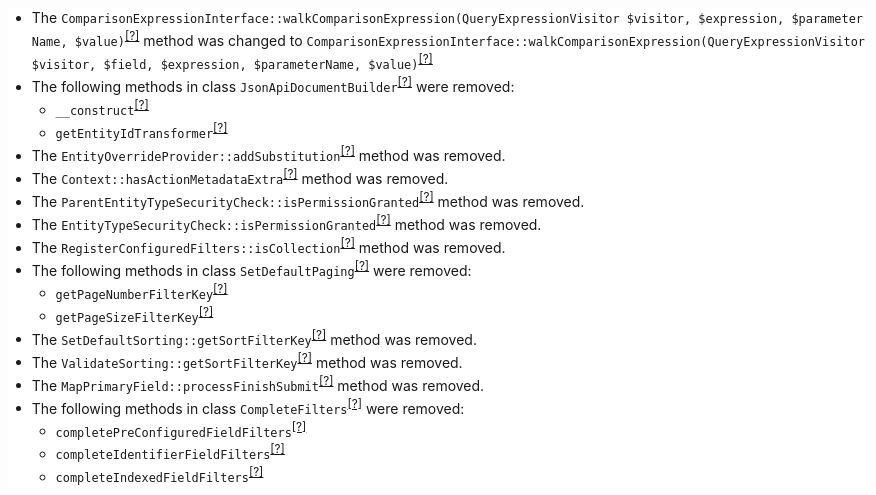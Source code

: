* The `ComparisonExpressionInterface::walkComparisonExpression(QueryExpressionVisitor $visitor, $expression, $parameterName, $value)`<sup>[[?]](https://github.com/oroinc/platform/tree/3.0.0/src/Oro/Bundle/ApiBundle/Collection/QueryVisitorExpression/ComparisonExpressionInterface.php#L22 "Oro\Bundle\ApiBundle\Collection\QueryVisitorExpression\ComparisonExpressionInterface")</sup> method was changed to `ComparisonExpressionInterface::walkComparisonExpression(QueryExpressionVisitor $visitor, $field, $expression, $parameterName, $value)`<sup>[[?]](https://github.com/oroinc/platform/tree/3.1.0/src/Oro/Bundle/ApiBundle/Collection/QueryVisitorExpression/ComparisonExpressionInterface.php#L23 "Oro\Bundle\ApiBundle\Collection\QueryVisitorExpression\ComparisonExpressionInterface")</sup>
* The following methods in class `JsonApiDocumentBuilder`<sup>[[?]](https://github.com/oroinc/platform/tree/3.0.0/src/Oro/Bundle/ApiBundle/Request/JsonApi/JsonApiDocumentBuilder.php#L55 "Oro\Bundle\ApiBundle\Request\JsonApi\JsonApiDocumentBuilder")</sup> were removed:
   - `__construct`<sup>[[?]](https://github.com/oroinc/platform/tree/3.0.0/src/Oro/Bundle/ApiBundle/Request/JsonApi/JsonApiDocumentBuilder.php#L55 "Oro\Bundle\ApiBundle\Request\JsonApi\JsonApiDocumentBuilder::__construct")</sup>
   - `getEntityIdTransformer`<sup>[[?]](https://github.com/oroinc/platform/tree/3.0.0/src/Oro/Bundle/ApiBundle/Request/JsonApi/JsonApiDocumentBuilder.php#L402 "Oro\Bundle\ApiBundle\Request\JsonApi\JsonApiDocumentBuilder::getEntityIdTransformer")</sup>
* The `EntityOverrideProvider::addSubstitution`<sup>[[?]](https://github.com/oroinc/platform/tree/3.0.0/src/Oro/Bundle/ApiBundle/Provider/EntityOverrideProvider.php#L26 "Oro\Bundle\ApiBundle\Provider\EntityOverrideProvider::addSubstitution")</sup> method was removed.
* The `Context::hasActionMetadataExtra`<sup>[[?]](https://github.com/oroinc/platform/tree/3.0.0/src/Oro/Bundle/ApiBundle/Processor/Context.php#L751 "Oro\Bundle\ApiBundle\Processor\Context::hasActionMetadataExtra")</sup> method was removed.
* The `ParentEntityTypeSecurityCheck::isPermissionGranted`<sup>[[?]](https://github.com/oroinc/platform/tree/3.0.0/src/Oro/Bundle/ApiBundle/Processor/Subresource/Shared/ParentEntityTypeSecurityCheck.php#L91 "Oro\Bundle\ApiBundle\Processor\Subresource\Shared\ParentEntityTypeSecurityCheck::isPermissionGranted")</sup> method was removed.
* The `EntityTypeSecurityCheck::isPermissionGranted`<sup>[[?]](https://github.com/oroinc/platform/tree/3.0.0/src/Oro/Bundle/ApiBundle/Processor/Shared/EntityTypeSecurityCheck.php#L91 "Oro\Bundle\ApiBundle\Processor\Shared\EntityTypeSecurityCheck::isPermissionGranted")</sup> method was removed.
* The `RegisterConfiguredFilters::isCollection`<sup>[[?]](https://github.com/oroinc/platform/tree/3.0.0/src/Oro/Bundle/ApiBundle/Processor/Shared/RegisterConfiguredFilters.php#L141 "Oro\Bundle\ApiBundle\Processor\Shared\RegisterConfiguredFilters::isCollection")</sup> method was removed.
* The following methods in class `SetDefaultPaging`<sup>[[?]](https://github.com/oroinc/platform/tree/3.0.0/src/Oro/Bundle/ApiBundle/Processor/Shared/SetDefaultPaging.php#L104 "Oro\Bundle\ApiBundle\Processor\Shared\SetDefaultPaging")</sup> were removed:
   - `getPageNumberFilterKey`<sup>[[?]](https://github.com/oroinc/platform/tree/3.0.0/src/Oro/Bundle/ApiBundle/Processor/Shared/SetDefaultPaging.php#L104 "Oro\Bundle\ApiBundle\Processor\Shared\SetDefaultPaging::getPageNumberFilterKey")</sup>
   - `getPageSizeFilterKey`<sup>[[?]](https://github.com/oroinc/platform/tree/3.0.0/src/Oro/Bundle/ApiBundle/Processor/Shared/SetDefaultPaging.php#L109 "Oro\Bundle\ApiBundle\Processor\Shared\SetDefaultPaging::getPageSizeFilterKey")</sup>
* The `SetDefaultSorting::getSortFilterKey`<sup>[[?]](https://github.com/oroinc/platform/tree/3.0.0/src/Oro/Bundle/ApiBundle/Processor/Shared/SetDefaultSorting.php#L67 "Oro\Bundle\ApiBundle\Processor\Shared\SetDefaultSorting::getSortFilterKey")</sup> method was removed.
* The `ValidateSorting::getSortFilterKey`<sup>[[?]](https://github.com/oroinc/platform/tree/3.0.0/src/Oro/Bundle/ApiBundle/Processor/Shared/ValidateSorting.php#L94 "Oro\Bundle\ApiBundle\Processor\Shared\ValidateSorting::getSortFilterKey")</sup> method was removed.
* The `MapPrimaryField::processFinishSubmit`<sup>[[?]](https://github.com/oroinc/platform/tree/3.0.0/src/Oro/Bundle/ApiBundle/Processor/CustomizeFormData/MapPrimaryField.php#L144 "Oro\Bundle\ApiBundle\Processor\CustomizeFormData\MapPrimaryField::processFinishSubmit")</sup> method was removed.
* The following methods in class `CompleteFilters`<sup>[[?]](https://github.com/oroinc/platform/tree/3.0.0/src/Oro/Bundle/ApiBundle/Processor/Config/Shared/CompleteFilters.php#L78 "Oro\Bundle\ApiBundle\Processor\Config\Shared\CompleteFilters")</sup> were removed:
   - `completePreConfiguredFieldFilters`<sup>[[?]](https://github.com/oroinc/platform/tree/3.0.0/src/Oro/Bundle/ApiBundle/Processor/Config/Shared/CompleteFilters.php#L78 "Oro\Bundle\ApiBundle\Processor\Config\Shared\CompleteFilters::completePreConfiguredFieldFilters")</sup>
   - `completeIdentifierFieldFilters`<sup>[[?]](https://github.com/oroinc/platform/tree/3.0.0/src/Oro/Bundle/ApiBundle/Processor/Config/Shared/CompleteFilters.php#L113 "Oro\Bundle\ApiBundle\Processor\Config\Shared\CompleteFilters::completeIdentifierFieldFilters")</sup>
   - `completeIndexedFieldFilters`<sup>[[?]](https://github.com/oroinc/platform/tree/3.0.0/src/Oro/Bundle/ApiBundle/Processor/Config/Shared/CompleteFilters.php#L151 "Oro\Bundle\ApiBundle\Processor\Config\Shared\CompleteFilters::completeIndexedFieldFilters")</sup>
────────────────────────────────────────
What the exercise asks -
Search the records for the string "SetDefaultPaging" and, wherever a line contains it, please copy that line.

Your solution -
* The following methods in class `SetDefaultPaging`<sup>[[?]](https://github.com/oroinc/platform/tree/3.0.0/src/Oro/Bundle/ApiBundle/Processor/Shared/SetDefaultPaging.php#L104 "Oro\Bundle\ApiBundle\Processor\Shared\SetDefaultPaging")</sup> were removed:
   - `getPageNumberFilterKey`<sup>[[?]](https://github.com/oroinc/platform/tree/3.0.0/src/Oro/Bundle/ApiBundle/Processor/Shared/SetDefaultPaging.php#L104 "Oro\Bundle\ApiBundle\Processor\Shared\SetDefaultPaging::getPageNumberFilterKey")</sup>
   - `getPageSizeFilterKey`<sup>[[?]](https://github.com/oroinc/platform/tree/3.0.0/src/Oro/Bundle/ApiBundle/Processor/Shared/SetDefaultPaging.php#L109 "Oro\Bundle\ApiBundle\Processor\Shared\SetDefaultPaging::getPageSizeFilterKey")</sup>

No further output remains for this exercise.